Марина повернулась медленно. Смотрела сначала на мать, потом на брата. Алексей откинулся на спинку кресла и криво усмехнулся:
— А чё, дача ж большая. С Павлом, думаю, не против будете. Мы ж всё-таки одна семья.
Молчание. Внутри — будто лопнула тонкая плёнка.
— Это не дача, — сказала Марина тихо. — Это наш дом. Наш с Павлом. Купленный в ипотеку, выплаченной нами. Не база отдыха. Не семейный санаторий.
Она поставила бокал на стол — аккуратно, чтобы не расплескать.
— И да, на всякий случай: ни вы, ни мама, ни кто бы то ни было не имеют к этому дому никакого отношения. Ни морального. Ни юридического.
— Вот как ты заговорила, — прошипела мать. — Значит, мы тебе теперь никто?
Марина улыбнулась — устало, чуть криво.
И ушла. Просто встала и пошла. Без крика, без демонстрации, без пафоса. За спиной — затихающий гул голосов. Кто-то звал её по имени, но она не обернулась.
В ту ночь Марина долго не могла уснуть. Павел обнял её молча — он уже знал, что после семейных встреч Марина каменеет.
— Знаешь, — прошептал он, — если хочешь, пусть твоя мама приедет к нам на пару недель.
— Нет. Но только по твоим правилам.
Марина усмехнулась. Устало, без радости.
— По моим правилам она не приедет никогда.
Но спустя неделю всё же сказала:
— Давай попробуем. Только одно слово — и в тот же день уезжает.
Тамара Викторовна приехала в начале августа. Привезла две сумки, свою подушку и коробку с вареньем. Вела себя тихо, почти покорно. Готовила, приносила Павлу газету, спрашивала у Марины, не помочь ли с бельём. Настороженное перемирие. Павел кивал, Марина — наблюдала.
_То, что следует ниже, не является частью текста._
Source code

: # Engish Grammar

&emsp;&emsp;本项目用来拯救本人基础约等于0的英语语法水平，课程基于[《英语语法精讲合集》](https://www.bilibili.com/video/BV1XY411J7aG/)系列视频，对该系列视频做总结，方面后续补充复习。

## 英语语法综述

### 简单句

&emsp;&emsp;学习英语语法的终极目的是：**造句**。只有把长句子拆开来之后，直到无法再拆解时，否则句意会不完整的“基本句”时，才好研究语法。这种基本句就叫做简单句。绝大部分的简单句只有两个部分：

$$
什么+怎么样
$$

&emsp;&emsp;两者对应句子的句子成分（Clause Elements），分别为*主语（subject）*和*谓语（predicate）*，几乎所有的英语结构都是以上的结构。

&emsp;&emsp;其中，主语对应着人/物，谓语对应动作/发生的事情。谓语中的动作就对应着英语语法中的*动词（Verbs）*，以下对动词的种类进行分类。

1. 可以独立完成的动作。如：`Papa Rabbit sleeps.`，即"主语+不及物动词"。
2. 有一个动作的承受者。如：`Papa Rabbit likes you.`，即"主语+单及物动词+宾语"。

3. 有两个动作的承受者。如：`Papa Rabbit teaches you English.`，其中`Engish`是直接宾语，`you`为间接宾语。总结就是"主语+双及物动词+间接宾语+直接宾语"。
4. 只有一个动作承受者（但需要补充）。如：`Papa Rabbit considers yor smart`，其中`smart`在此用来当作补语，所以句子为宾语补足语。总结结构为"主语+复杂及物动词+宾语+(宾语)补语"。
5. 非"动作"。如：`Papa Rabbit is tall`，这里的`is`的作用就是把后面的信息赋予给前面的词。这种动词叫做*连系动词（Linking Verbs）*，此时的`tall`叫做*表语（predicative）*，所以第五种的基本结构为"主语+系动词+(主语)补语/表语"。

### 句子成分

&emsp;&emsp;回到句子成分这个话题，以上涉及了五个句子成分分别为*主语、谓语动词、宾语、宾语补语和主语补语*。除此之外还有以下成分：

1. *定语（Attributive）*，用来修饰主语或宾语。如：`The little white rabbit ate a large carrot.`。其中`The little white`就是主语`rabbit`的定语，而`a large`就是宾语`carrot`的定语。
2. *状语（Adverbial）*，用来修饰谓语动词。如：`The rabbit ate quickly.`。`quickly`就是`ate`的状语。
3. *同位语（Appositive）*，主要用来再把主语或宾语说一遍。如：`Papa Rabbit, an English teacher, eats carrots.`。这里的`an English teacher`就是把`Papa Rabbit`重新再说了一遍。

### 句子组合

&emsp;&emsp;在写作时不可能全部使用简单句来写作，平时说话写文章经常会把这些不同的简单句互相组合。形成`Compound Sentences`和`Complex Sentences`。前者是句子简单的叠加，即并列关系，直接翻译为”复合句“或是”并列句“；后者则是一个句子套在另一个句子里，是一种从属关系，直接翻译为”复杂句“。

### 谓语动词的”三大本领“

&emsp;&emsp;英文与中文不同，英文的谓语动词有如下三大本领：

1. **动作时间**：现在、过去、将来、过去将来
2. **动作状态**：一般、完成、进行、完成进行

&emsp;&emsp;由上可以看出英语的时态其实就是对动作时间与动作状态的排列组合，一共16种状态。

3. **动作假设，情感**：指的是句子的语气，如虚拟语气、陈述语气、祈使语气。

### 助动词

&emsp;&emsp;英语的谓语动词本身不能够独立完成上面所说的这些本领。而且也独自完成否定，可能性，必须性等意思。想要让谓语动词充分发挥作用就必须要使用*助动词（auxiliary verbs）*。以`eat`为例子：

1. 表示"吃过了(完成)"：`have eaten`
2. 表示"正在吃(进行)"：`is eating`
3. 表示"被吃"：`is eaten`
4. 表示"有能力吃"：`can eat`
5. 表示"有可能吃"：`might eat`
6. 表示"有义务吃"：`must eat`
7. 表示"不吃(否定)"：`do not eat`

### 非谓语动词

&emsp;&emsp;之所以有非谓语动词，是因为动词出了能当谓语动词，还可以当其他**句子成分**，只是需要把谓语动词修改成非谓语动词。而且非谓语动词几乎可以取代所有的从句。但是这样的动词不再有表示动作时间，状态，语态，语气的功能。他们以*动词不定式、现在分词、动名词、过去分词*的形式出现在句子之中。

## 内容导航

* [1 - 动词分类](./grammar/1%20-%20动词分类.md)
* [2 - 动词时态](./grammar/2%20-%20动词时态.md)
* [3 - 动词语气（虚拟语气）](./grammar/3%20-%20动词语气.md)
Каждое утро она просыпалась с одним и тем же вопросом: когда прорвёт?
Через три недели, в пятницу вечером, когда они с Павлом вернулись с работы, дверь оказалась распахнута.
В гостиной стоял Алексей. Пьяный. С отёкшим лицом и странной ухмылкой.
— Ну здравствуйте, хозяева, — сказал он. — Вот и я.
Марина застыла в дверях.
— Ты что здесь делаешь?
— А я — жить. С мамой договорился. У вас же тут всем места хватит.
Павел вызвал охрану. Всё произошло быстро. Двое охранников вывели Алексея. Он орал, вырывался, кричал, что «имеет право». Потом приехала полиция. Выяснилось: он проник в дом без разрешения, взломал замок на запасной двери. Павел подал заявление.
В отделении Марина сидела напротив брата. Он уже отошёл от алкогольной горячки, был тише, но глаза… глаза были полны злобы.